§ What you have to do
Leave out all lines before the one containing "- JavaScript Vanilla", and copy that line and all the rest below it exactly.

§ Information provided

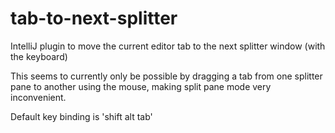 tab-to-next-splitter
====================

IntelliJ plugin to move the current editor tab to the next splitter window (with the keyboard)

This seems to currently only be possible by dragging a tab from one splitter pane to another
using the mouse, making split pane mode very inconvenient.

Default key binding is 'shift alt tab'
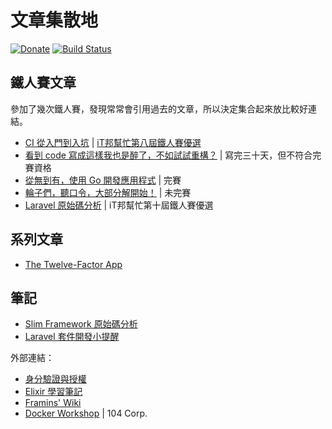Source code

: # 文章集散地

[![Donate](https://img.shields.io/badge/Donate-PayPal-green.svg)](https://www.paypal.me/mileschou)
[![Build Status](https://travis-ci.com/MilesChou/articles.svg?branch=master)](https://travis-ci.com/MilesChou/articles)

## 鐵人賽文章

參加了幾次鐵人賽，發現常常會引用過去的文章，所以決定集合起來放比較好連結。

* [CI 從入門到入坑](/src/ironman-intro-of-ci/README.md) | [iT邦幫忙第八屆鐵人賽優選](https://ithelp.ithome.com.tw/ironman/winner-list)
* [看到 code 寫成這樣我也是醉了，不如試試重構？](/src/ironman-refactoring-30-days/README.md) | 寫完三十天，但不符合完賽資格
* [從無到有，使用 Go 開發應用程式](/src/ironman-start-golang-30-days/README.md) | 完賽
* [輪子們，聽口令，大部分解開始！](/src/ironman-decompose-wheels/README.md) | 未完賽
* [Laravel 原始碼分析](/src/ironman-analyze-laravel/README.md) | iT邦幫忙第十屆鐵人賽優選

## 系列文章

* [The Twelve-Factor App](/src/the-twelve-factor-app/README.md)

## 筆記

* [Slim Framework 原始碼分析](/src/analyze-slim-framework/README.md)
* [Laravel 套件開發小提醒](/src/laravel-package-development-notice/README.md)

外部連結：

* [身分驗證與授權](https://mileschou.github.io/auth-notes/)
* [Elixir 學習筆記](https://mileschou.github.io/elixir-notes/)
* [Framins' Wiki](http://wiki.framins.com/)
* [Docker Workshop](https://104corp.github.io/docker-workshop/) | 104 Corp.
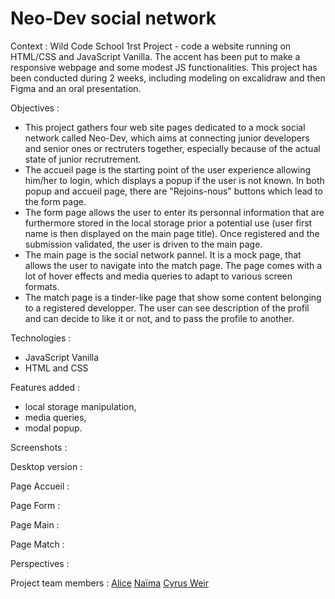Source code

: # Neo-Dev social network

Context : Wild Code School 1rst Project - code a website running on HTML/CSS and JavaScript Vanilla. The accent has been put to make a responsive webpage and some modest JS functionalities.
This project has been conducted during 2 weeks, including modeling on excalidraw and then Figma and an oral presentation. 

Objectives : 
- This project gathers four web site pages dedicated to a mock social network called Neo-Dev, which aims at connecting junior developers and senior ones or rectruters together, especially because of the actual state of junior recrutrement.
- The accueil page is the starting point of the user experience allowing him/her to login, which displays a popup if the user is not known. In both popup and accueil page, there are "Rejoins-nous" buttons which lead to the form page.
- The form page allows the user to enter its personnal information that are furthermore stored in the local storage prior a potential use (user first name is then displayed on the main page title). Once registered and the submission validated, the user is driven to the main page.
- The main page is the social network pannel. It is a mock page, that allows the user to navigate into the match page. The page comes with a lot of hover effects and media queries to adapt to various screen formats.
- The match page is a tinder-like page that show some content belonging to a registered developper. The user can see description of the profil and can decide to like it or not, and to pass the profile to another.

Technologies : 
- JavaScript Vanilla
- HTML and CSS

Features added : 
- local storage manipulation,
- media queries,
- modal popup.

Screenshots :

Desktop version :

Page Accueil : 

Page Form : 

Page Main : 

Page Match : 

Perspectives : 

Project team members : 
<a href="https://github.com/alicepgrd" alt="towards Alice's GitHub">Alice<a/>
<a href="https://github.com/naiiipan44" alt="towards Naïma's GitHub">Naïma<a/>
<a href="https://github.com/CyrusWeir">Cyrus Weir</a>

§ Completed task
- JavaScript Vanilla
- HTML and CSS

Features added : 
- local storage manipulation,
- media queries,
- modal popup.

Screenshots :

Desktop version :

Page Accueil : 

Page Form : 

Page Main : 

Page Match : 

Perspectives : 

Project team members : 
<a href="https://github.com/alicepgrd" alt="towards Alice's GitHub">Alice<a/>
<a href="https://github.com/naiiipan44" alt="towards Naïma's GitHub">Naïma<a/>
<a href="https://github.com/CyrusWeir">Cyrus Weir</a>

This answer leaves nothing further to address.